The broad delta visible in this image is formed by the River Plate, at the confluence of the rivers Uruguay and Parana in the Southeastern portion of South America.

The River Plate, or Rio de la Plata, is the widest river in the world, stretching 220 kilometers (136 miles) where it meets the Atlantic Ocean. This broad, flat estuary separates Argentina and Uruguay and is home to the ports of Buenos Aires and Montevideo, their respective capital cities.

The tan-brown patch at the bottom of the image is sediment carried by the river; it is a hazard to navigation and must be dredged periodically in order to keep the port of Buenos Aires open for shipping. A variety of land surface features are also visible in this image.

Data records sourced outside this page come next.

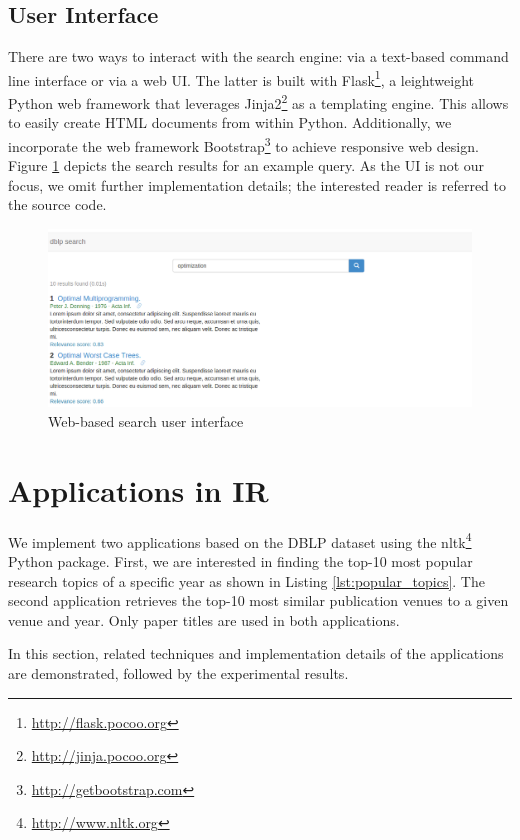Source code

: \documentclass{sig-alternate-05-2015}
\begin{document}
\subsection{User Interface}

There are two ways to interact with the search engine: via a text-based command line interface or via a web UI. The latter is built with Flask\footnote{\url{http://flask.pocoo.org}}, a leightweight Python web framework that leverages Jinja2\footnote{\url{http://jinja.pocoo.org}} as a templating engine. This allows to easily create HTML documents from within Python. Additionally, we incorporate the web framework Bootstrap\footnote{\url{http://getbootstrap.com}} to achieve responsive web design. Figure \ref{fig:search} depicts the search results for an example query. As the UI is not our focus, we omit further implementation details; the interested reader is referred to the source code.

\begin{figure}[th]
\centering
\includegraphics[width=.8\textwidth]{img/search}
\caption{Web-based search user interface}
\label{fig:search}
\end{figure}

\section{Applications in IR} \label{sec:ir}
We implement two applications based on the DBLP dataset using the nltk\footnote{\url{http://www.nltk.org}} Python package. First, we are interested in finding the top-10 most popular research topics of a specific year as shown in Listing \ref{lst:popular_topics}. The second application retrieves the top-10 most similar publication venues to a given venue and year. Only paper titles are used in both applications.

In this section, related techniques and implementation details of the applications are demonstrated, followed by the experimental results.
\end{document}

To the north, the greenish pixels show forest regions, as well as characteristic clusters of rectangular patterns of agricultural fields. In the center-left of the image, the lighter green pixels show arable regions where there is grazing and farming. It is likely that disturbance, such as the conversion of forest to agriculture, increases the amount of sediment transported into and by the river.

The River Plate is habitat for La Plata (sometimes called 'Franciscana') dolphins, a very rare species and one of the smallest cetaceans or whales in the world. This elusive and largely solitary species prefers shallow coastal waters, where they are sometimes accidentally caught and killed in shark nets.